Wayne elaborated on his views about ethnicity and racism, saying that he believed that black people had the right to attend college as long as they passed the requisite tests, and that he did not believe that the black community was disadvantaged.
PLAYBOY: But isn’t it true that we’re never likely to rectify the inequities in our educational system until some sort of remedial education is given to disadvantaged minority groups?
WAYNE: What good would it do to register anybody in a class of higher algebra or calculus if they haven’t learned to count? There has to be a standard. I don’t feel guilty about the fact that five or 10 generations ago these people were slaves. Now, I’m not condoning slavery. It’s just a fact of life, like the kid who gets infantile paralysis and has to wear braces so he can’t play football with the rest of us. I will say this, though: I think any black who can compete with a white today can get a better break than a white man. I wish they’d tell me where in the world they have it better than right here in America.
PLAYBOY: Many militant blacks would argue that they have it better almost anywhere else. Even in Hollywood, they feel that the color barrier is still up for many kinds of jobs. Do you limit the number of blacks you use in your pictures?
WAYNE: Oh, Christ no. I’ve directed two pictures and I gave the blacks their proper position. I had a black slave in The Alamo, and I had a correct number of blacks in The Green Berets. If it’s supposed to be a black character, naturally I use a black actor. But I don’t go so far as hunting for positions for them. I think the Hollywood studios are carrying their tokenism a little too far. There’s no doubt that 10 percent of the population is black, or colored, or whatever they want to call themselves; they certainly aren’t Caucasian. Anyway, I suppose there should be the same percentage of the colored race in films as in society. But it can’t always be that way. There isn’t necessarily going to be 10 percent of the grips or sound men who are black, because more than likely, 10 percent haven’t trained themselves for that type of work.
It sounds much less racist in context, doesn't it.
Wayne is discussing a specific black college professor (a Communist) who was claiming racial discrimination. He doesn't feel that Angela Davis is responsible enough to be a in a teaching position, and he doesn't think that we should give her a pass on the grounds that she's black.
The only part of his statement that sounds racist today is the final line where he generalizes about education and responsibility.
Note the follow-up question by PLAYBOY: "But isn’t it true that we’re never likely to rectify the inequities in our educational system until some sort of remedial education is given to disadvantaged minority groups?"
It seems that the general consensus at the time was that minority groups were not receiving adequate educations.
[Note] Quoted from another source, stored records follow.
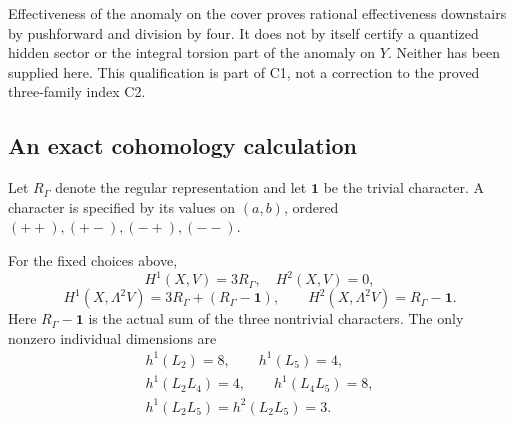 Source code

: Effectiveness of the anomaly on the cover proves rational effectiveness
downstairs by pushforward and division by four. It does not by itself
certify a quantized hidden sector or the integral torsion part of the
anomaly on $Y$. Neither has been supplied here. This qualification is
part of C1, not a correction to the proved three-family index C2.

\subsection{An exact cohomology calculation}
Let $R_\Gamma$ denote the regular representation and let $\mathbf1$
be the trivial character. A character is specified by its values on
$(a,b)$, ordered $(++),(+-),(-+),(--)$.

\begin{theorem}\label{thm:fixedcohom}
For the fixed choices above,
\[
 H^1(X,V)=3R_\Gamma,\quad H^2(X,V)=0,
\]
\[
 H^1(X,\Lambda^2V)=3R_\Gamma+(R_\Gamma-\mathbf1),\qquad
 H^2(X,\Lambda^2V)=R_\Gamma-\mathbf1.
\]
Here $R_\Gamma-\mathbf1$ is the actual sum of the three nontrivial
characters. The only nonzero individual dimensions are
\begin{gather*}
 h^1(L_2)=8,\qquad h^1(L_5)=4,\\
 h^1(L_2L_4)=4,\qquad h^1(L_4L_5)=8,\\
 h^1(L_2L_5)=h^2(L_2L_5)=3.
\end{gather*}
\end{theorem}
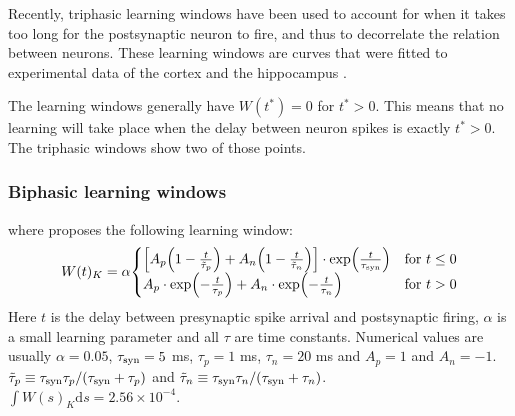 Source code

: Recently, triphasic learning windows have been used to account for when it takes too long for the postsynaptic neuron to fire, and thus to decorrelate the relation between neurons. These learning windows are curves that were fitted to experimental data of the cortex and the hippocampus \cite{ChrolCannon2014}.

The learning windows generally have $W(t^{\ast}) = 0$ for $t^{\ast} > 0$. This means that no learning will take place when the delay between neuron spikes is exactly $t^{\ast} > 0$. The triphasic windows show two of those points.

\subsubsection{Biphasic learning windows}
where \cite{Kempter1999} proposes the following learning window:
\begin{align}
W(t)_K = \alpha
\begin{cases}
\left[A_{p}\left(1-\frac{t}{\tilde{\tau}_{p}}\right)+A_{n}\left(1-\frac{t}{\tilde{\tau}_{n}}\right)\right] \cdot \exp \left( \frac{t}{\tau_{\rm syn}} \right) & \text{for } t \leq 0 \\
A_{p} \cdot \exp \left(-\frac{t}{\tau_{p}}\right) + A_{n} \cdot \exp \left(-\frac{t}{\tau_{n}} \right) & \text{for } t > 0
\end{cases} \label{eq:learningwindowKempter1999}
\end{align}
Here $t$ is the delay between presynaptic spike arrival and postsynaptic firing, $\alpha$ is a small learning parameter and all $\tau$ are time constants. Numerical values are usually  $\alpha = 0.05$, $\tau_{\rm syn} = 5$ ms, $\tau_{p} = 1$ ms, $\tau_{n} = 20$ ms and $A_p = 1$ and $A_{n} = -1$. $\tilde{\tau}_{p} \equiv \tau_{\rm syn} \tau_{p} / (\tau_{\rm syn} + \tau_{p})$ and $\tilde{\tau}_{n} \equiv \tau_{\rm syn} \tau_{n} / (\tau_{\rm syn} + \tau_{n})$. \\
$\int W(s)_K \mathrm{d}s = 2.56 \times 10^{-4}$.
If so, Wayne's statement is merely pragmatic. In politically correct speak, he's saying that "Until the disadvantages in the American education system have been rectified and minorities receive an equal degree of education, they would lack the requisite skills for positions of authority."
I sincerely doubt that John Wayne would have had any objections to Barack Obama's Presidency; as President Obama is well-educated and made responsible decisions during his stay at the White House.
On a negative note, Wayne's statement does, however, tend too reinforce the unfair educational system in that it allows for the perpetuation of an unfair educational system -- but only if one adopts a "them" vs "us" mentality: i.e., blacks cannot hold office until they receive educations commensurate to those of caucasians... but since only a black politician would institute such reforms, blacks will never receive such educations.
In Wayne's defense, he believed that nowhere "in the world [did blacks] have [a better chance of receiving an equal education] than right here in America." That is, Wayne believed that white politicians were instituting such reforms and that political and social equality would come about.
Again, we need to consider this within the socio-political context of its time: Wayne's view is fairly liberal considering that in 1971 the Equal Rights Amendment had not yet been passed.